Gitlab - Getting Started
Git is a version control system that can be used to keep track of your files (programming code, but also other files as well).
Two of the most popular installations of git (as of 2020) are github and gitlab. When Microsoft purchased github, it became fashionable to prefer gitlab. Github allows for projects to be hosted on their servers. Gitlab allows for hosting either on their servers or to run a local installation of gitlab on ones own servers.
Of late, we have hosted projects using gitlab either on gitlab's servers or on ISU's local installation of gitlab.
On gitlab.com - Account setup on gitlab.com is just like any other website. You create a free account, choose your username/password, etc. The account is yours and is not tied in any particular way to ISU. You can give access to your projects in much the same way as you give access to files on google drive, onedrive, dropbox, etc.
On gitlab.indstate.edu - ISU's local installation of gitlab is at https://gitlab.indstate.edu/. For this system you use your ISU portal id and password. You do not need to create an account. The first time you login into the system, it initializes an account for you. CS courses and ISU CS projects in general tend to use ISU's local installation because we can tie access based on course rosters, etc.
Whether you are using gitlab.com or gitlab.indstate.edu, the functionality and "how to get around" is about the same. You have two main methods for using either.
Web browser interface
You can view projects within your web browser. How to get around is fairly intuitive - as is the case with any web page, you look around and click around to see what different things do. When you have something specific you want to do but don't see how to do, you ask the internet or ask your instructor (and we may update this wiki to give instructions on how to do it).
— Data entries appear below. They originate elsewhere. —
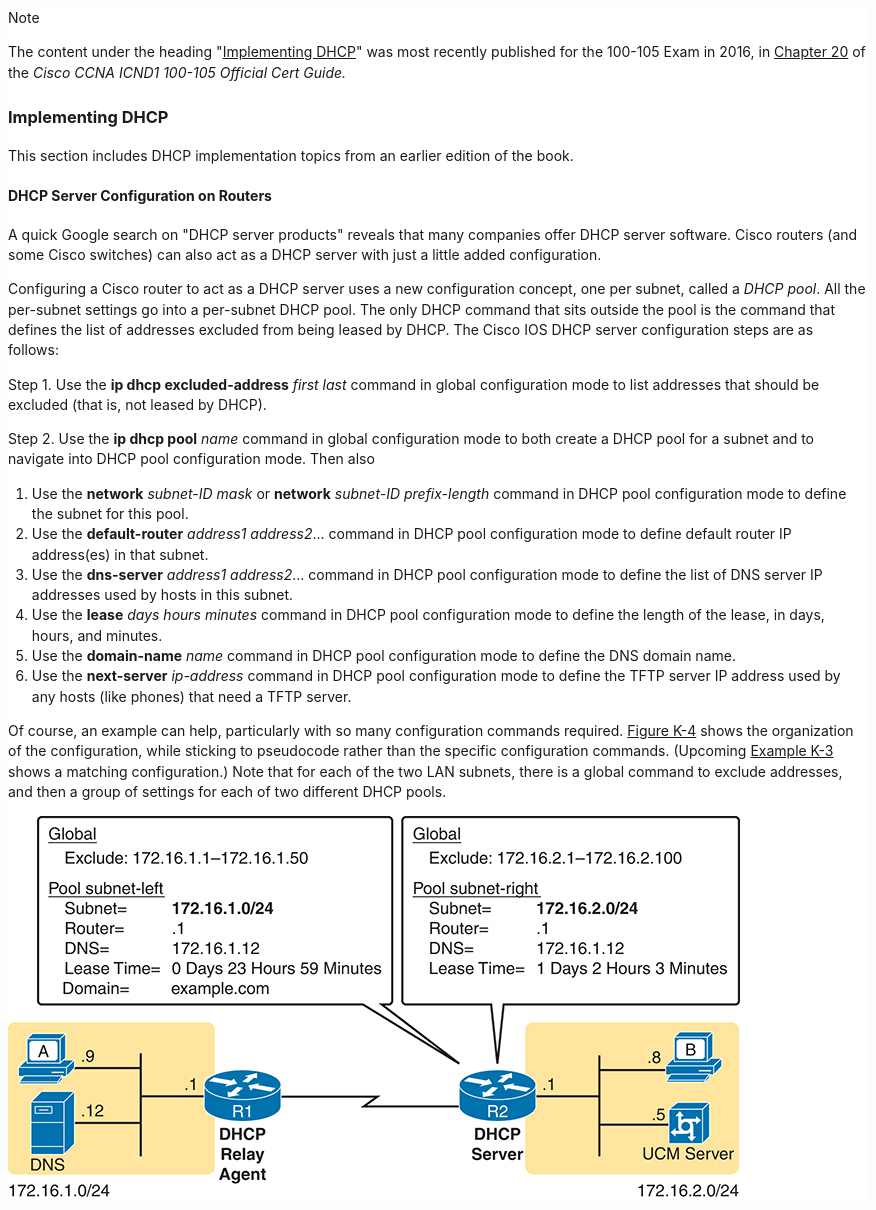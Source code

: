 Note

The content under the heading "[Implementing DHCP](vol1_appk.md#appklev1sec3)" was most recently published for the 100-105 Exam in 2016, in [Chapter 20](vol1_ch20.md#ch20) of the *Cisco CCNA ICND1 100-105 Official Cert Guide.*

### Implementing DHCP

This section includes DHCP implementation topics from an earlier edition of the book.

#### DHCP Server Configuration on Routers

A quick Google search on "DHCP server products" reveals that many companies offer DHCP server software. Cisco routers (and some Cisco switches) can also act as a DHCP server with just a little added configuration.

Configuring a Cisco router to act as a DHCP server uses a new configuration concept, one per subnet, called a *DHCP pool*. All the per-subnet settings go into a per-subnet DHCP pool. The only DHCP command that sits outside the pool is the command that defines the list of addresses excluded from being leased by DHCP. The Cisco IOS DHCP server configuration steps are as follows:

Step 1. Use the **ip dhcp excluded-address** *first last* command in global configuration mode to list addresses that should be excluded (that is, not leased by DHCP).

Step 2. Use the **ip dhcp pool** *name* command in global configuration mode to both create a DHCP pool for a subnet and to navigate into DHCP pool configuration mode. Then also

1. Use the **network** *subnet-ID mask* or **network** *subnet-ID prefix-length* command in DHCP pool configuration mode to define the subnet for this pool.
2. Use the **default-router** *address1 address2*… command in DHCP pool configuration mode to define default router IP address(es) in that subnet.
3. Use the **dns-server** *address1 address2*… command in DHCP pool configuration mode to define the list of DNS server IP addresses used by hosts in this subnet.
4. Use the **lease** *days hours minutes* command in DHCP pool configuration mode to define the length of the lease, in days, hours, and minutes.
5. Use the **domain-name** *name* command in DHCP pool configuration mode to define the DNS domain name.
6. Use the **next-server** *ip-address* command in DHCP pool configuration mode to define the TFTP server IP address used by any hosts (like phones) that need a TFTP server.

Of course, an example can help, particularly with so many configuration commands required. [Figure K-4](vol1_appk.md#appkfig04) shows the organization of the configuration, while sticking to pseudocode rather than the specific configuration commands. (Upcoming [Example K-3](vol1_appk.md#exak_3) shows a matching configuration.) Note that for each of the two LAN subnets, there is a global command to exclude addresses, and then a group of settings for each of two different DHCP pools.


![A model shows the connection between a simple Ethernet link between two routers through Ethernet WAN.](images/vol1_appk04.jpg)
Git allows for downloading/uploading/etc. files in your projects from the terminal. In order to do this, you need to (a) have a git client installed on your system, (b) understand the terminology that git uses for keeping track of files and the steps in using git to download/update/upload files, (c) make it so.
Some reading material about using git - https://www.tutorialspoint.com/git/index.htm
Vocab / Cheat Sheet
A common use case is that you will need to download someone else's (e.g., instructor's) gitlab project, create your own version of some part of the project, test/debug your version of the project, eventually put in a request to update the main project with your code. The steps involved in that workflow.
Clone - To download the current version of the project you (a) browse in your terminal to the directory where you want to have the project code, (b) run
git clone url_to_project
Branch - If a branch has already been created for you, then you can set that as your active branch by running
git checkout branch_name. If a branch has not yet been created for you, you run
git branch branch_name to create a new branch. In either case, you have a branch of the project to work within.
Do your work - You work on your files locally - test, debug, etc.
Stage/Commit/Push - To save your work to the remote server, you need to stage, commit, and push. You can stage/commit batches of changes, or do a stage/commit for each discreet task accomplished. If you are working in some_file.txt, you would run the following sequence of commands.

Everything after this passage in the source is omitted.